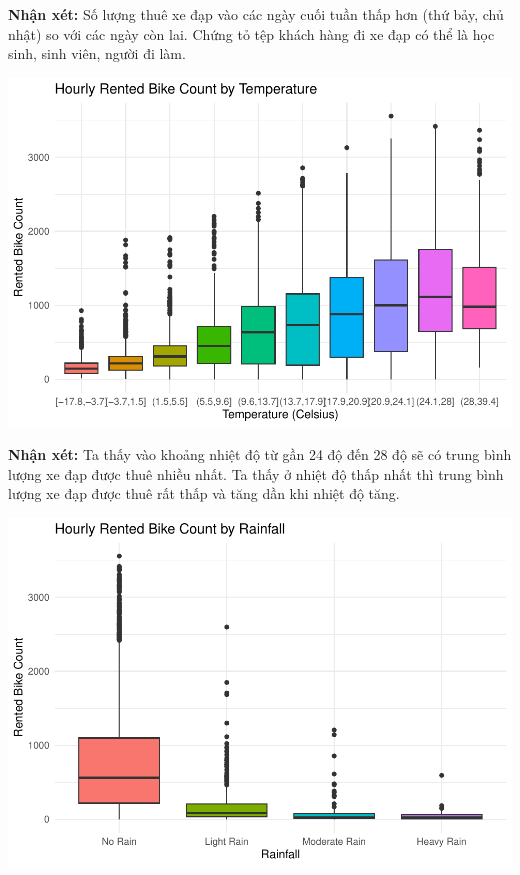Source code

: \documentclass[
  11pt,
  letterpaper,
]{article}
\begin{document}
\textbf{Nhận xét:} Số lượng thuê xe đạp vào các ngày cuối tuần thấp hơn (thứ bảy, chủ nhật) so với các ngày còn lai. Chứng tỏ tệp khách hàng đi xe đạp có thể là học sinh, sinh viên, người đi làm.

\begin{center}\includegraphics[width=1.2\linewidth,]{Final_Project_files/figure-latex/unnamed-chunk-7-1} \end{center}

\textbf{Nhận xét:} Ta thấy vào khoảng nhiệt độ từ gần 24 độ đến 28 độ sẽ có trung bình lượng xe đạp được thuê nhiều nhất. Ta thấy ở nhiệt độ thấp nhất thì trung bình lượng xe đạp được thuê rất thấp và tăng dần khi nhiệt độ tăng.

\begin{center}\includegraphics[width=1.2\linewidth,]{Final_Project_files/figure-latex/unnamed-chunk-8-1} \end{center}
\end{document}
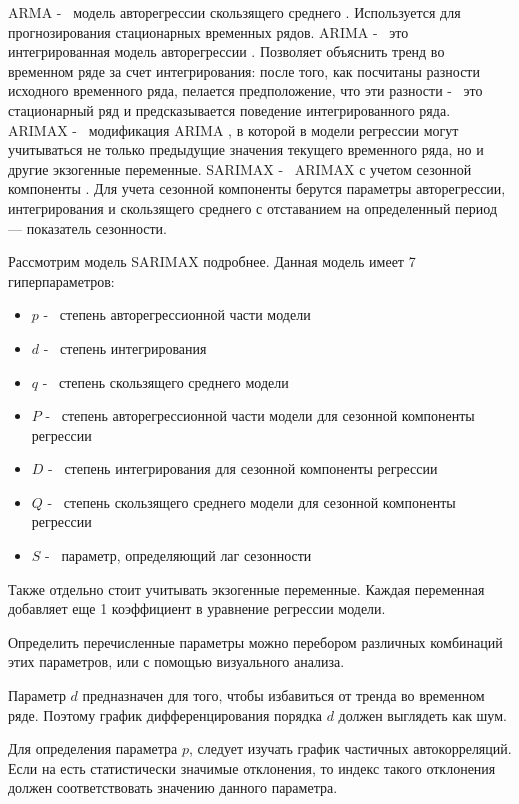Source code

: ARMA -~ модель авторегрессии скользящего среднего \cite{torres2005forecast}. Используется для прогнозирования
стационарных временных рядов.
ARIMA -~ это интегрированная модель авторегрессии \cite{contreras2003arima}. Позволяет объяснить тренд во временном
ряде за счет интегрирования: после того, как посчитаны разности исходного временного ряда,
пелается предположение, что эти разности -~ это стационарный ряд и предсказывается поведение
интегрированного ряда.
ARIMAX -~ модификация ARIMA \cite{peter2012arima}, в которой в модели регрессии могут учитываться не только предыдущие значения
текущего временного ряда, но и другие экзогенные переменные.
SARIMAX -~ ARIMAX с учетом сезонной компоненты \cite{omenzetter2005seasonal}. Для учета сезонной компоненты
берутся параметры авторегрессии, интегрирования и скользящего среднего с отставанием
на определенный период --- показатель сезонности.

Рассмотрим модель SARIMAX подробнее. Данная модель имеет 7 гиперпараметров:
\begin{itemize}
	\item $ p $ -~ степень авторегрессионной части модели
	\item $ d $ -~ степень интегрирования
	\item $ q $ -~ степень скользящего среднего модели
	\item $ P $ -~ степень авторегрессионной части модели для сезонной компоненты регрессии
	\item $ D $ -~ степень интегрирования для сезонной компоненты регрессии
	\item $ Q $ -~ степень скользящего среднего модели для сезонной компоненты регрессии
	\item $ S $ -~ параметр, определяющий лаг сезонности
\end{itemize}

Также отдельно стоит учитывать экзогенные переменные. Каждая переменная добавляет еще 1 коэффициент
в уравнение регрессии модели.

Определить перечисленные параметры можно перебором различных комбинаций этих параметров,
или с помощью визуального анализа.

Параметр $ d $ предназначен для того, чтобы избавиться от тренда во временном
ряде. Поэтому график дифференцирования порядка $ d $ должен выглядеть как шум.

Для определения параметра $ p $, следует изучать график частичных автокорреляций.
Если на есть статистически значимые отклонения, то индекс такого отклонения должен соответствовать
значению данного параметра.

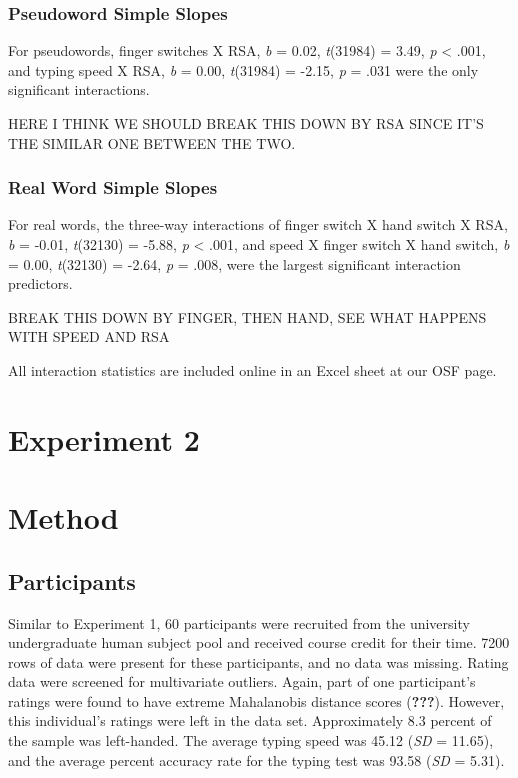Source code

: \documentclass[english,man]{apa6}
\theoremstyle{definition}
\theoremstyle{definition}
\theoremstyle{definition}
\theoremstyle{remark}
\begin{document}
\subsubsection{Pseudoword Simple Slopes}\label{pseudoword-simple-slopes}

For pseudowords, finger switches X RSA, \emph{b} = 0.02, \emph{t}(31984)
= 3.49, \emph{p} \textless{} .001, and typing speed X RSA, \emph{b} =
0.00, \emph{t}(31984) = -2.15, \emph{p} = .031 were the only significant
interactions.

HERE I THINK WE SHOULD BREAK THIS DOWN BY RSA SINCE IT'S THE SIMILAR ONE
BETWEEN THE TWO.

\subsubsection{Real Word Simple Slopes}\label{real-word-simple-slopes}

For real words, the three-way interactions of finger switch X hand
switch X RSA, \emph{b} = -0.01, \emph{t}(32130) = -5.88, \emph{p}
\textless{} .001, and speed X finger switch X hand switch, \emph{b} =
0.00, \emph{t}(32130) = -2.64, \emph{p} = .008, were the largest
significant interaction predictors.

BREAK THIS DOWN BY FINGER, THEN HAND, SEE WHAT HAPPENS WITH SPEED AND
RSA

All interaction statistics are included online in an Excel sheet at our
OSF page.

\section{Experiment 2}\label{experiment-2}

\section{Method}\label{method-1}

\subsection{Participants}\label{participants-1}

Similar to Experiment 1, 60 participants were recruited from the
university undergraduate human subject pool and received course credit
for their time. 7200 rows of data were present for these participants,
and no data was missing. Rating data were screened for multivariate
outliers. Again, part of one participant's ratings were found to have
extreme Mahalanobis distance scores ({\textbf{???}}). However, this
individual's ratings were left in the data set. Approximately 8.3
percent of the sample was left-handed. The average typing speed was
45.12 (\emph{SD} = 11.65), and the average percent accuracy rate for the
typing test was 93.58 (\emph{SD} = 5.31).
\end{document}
========
- WHAT TO PRODUCE
Your answer should contain all the material above, written out exactly, and none of the pictures.

- REPLY
Source code

: \documentclass[
  11pt,
  letterpaper,
]{article}
\begin{document}
\textbf{Nhận xét:} Số lượng thuê xe đạp vào các ngày cuối tuần thấp hơn (thứ bảy, chủ nhật) so với các ngày còn lai. Chứng tỏ tệp khách hàng đi xe đạp có thể là học sinh, sinh viên, người đi làm.

\begin{center}\includegraphics[width=1.2\linewidth,]{Final_Project_files/figure-latex/unnamed-chunk-7-1} \end{center}

\textbf{Nhận xét:} Ta thấy vào khoảng nhiệt độ từ gần 24 độ đến 28 độ sẽ có trung bình lượng xe đạp được thuê nhiều nhất. Ta thấy ở nhiệt độ thấp nhất thì trung bình lượng xe đạp được thuê rất thấp và tăng dần khi nhiệt độ tăng.

\begin{center}\includegraphics[width=1.2\linewidth,]{Final_Project_files/figure-latex/unnamed-chunk-8-1} \end{center}
\end{document}
Source code

: ARMA -~ модель авторегрессии скользящего среднего \cite{torres2005forecast}. Используется для прогнозирования
стационарных временных рядов.
ARIMA -~ это интегрированная модель авторегрессии \cite{contreras2003arima}. Позволяет объяснить тренд во временном
ряде за счет интегрирования: после того, как посчитаны разности исходного временного ряда,
пелается предположение, что эти разности -~ это стационарный ряд и предсказывается поведение
интегрированного ряда.
ARIMAX -~ модификация ARIMA \cite{peter2012arima}, в которой в модели регрессии могут учитываться не только предыдущие значения
текущего временного ряда, но и другие экзогенные переменные.
SARIMAX -~ ARIMAX с учетом сезонной компоненты \cite{omenzetter2005seasonal}. Для учета сезонной компоненты
берутся параметры авторегрессии, интегрирования и скользящего среднего с отставанием
на определенный период --- показатель сезонности.

Рассмотрим модель SARIMAX подробнее. Данная модель имеет 7 гиперпараметров:
\begin{itemize}
	\item $ p $ -~ степень авторегрессионной части модели
	\item $ d $ -~ степень интегрирования
	\item $ q $ -~ степень скользящего среднего модели
	\item $ P $ -~ степень авторегрессионной части модели для сезонной компоненты регрессии
	\item $ D $ -~ степень интегрирования для сезонной компоненты регрессии
	\item $ Q $ -~ степень скользящего среднего модели для сезонной компоненты регрессии
	\item $ S $ -~ параметр, определяющий лаг сезонности
\end{itemize}

Также отдельно стоит учитывать экзогенные переменные. Каждая переменная добавляет еще 1 коэффициент
в уравнение регрессии модели.

Определить перечисленные параметры можно перебором различных комбинаций этих параметров,
или с помощью визуального анализа.

Параметр $ d $ предназначен для того, чтобы избавиться от тренда во временном
ряде. Поэтому график дифференцирования порядка $ d $ должен выглядеть как шум.

Для определения параметра $ p $, следует изучать график частичных автокорреляций.
Если на есть статистически значимые отклонения, то индекс такого отклонения должен соответствовать
значению данного параметра.

Source code

: \documentclass[english,man]{apa6}
\theoremstyle{definition}
\theoremstyle{definition}
\theoremstyle{definition}
\theoremstyle{remark}
\begin{document}
\subsubsection{Pseudoword Simple Slopes}\label{pseudoword-simple-slopes}

For pseudowords, finger switches X RSA, \emph{b} = 0.02, \emph{t}(31984)
= 3.49, \emph{p} \textless{} .001, and typing speed X RSA, \emph{b} =
0.00, \emph{t}(31984) = -2.15, \emph{p} = .031 were the only significant
interactions.

HERE I THINK WE SHOULD BREAK THIS DOWN BY RSA SINCE IT'S THE SIMILAR ONE
BETWEEN THE TWO.

\subsubsection{Real Word Simple Slopes}\label{real-word-simple-slopes}

For real words, the three-way interactions of finger switch X hand
switch X RSA, \emph{b} = -0.01, \emph{t}(32130) = -5.88, \emph{p}
\textless{} .001, and speed X finger switch X hand switch, \emph{b} =
0.00, \emph{t}(32130) = -2.64, \emph{p} = .008, were the largest
significant interaction predictors.

BREAK THIS DOWN BY FINGER, THEN HAND, SEE WHAT HAPPENS WITH SPEED AND
RSA

All interaction statistics are included online in an Excel sheet at our
OSF page.

\section{Experiment 2}\label{experiment-2}

\section{Method}\label{method-1}

\subsection{Participants}\label{participants-1}

Similar to Experiment 1, 60 participants were recruited from the
university undergraduate human subject pool and received course credit
for their time. 7200 rows of data were present for these participants,
and no data was missing. Rating data were screened for multivariate
outliers. Again, part of one participant's ratings were found to have
extreme Mahalanobis distance scores ({\textbf{???}}). However, this
individual's ratings were left in the data set. Approximately 8.3
percent of the sample was left-handed. The average typing speed was
45.12 (\emph{SD} = 11.65), and the average percent accuracy rate for the
typing test was 93.58 (\emph{SD} = 5.31).
\end{document}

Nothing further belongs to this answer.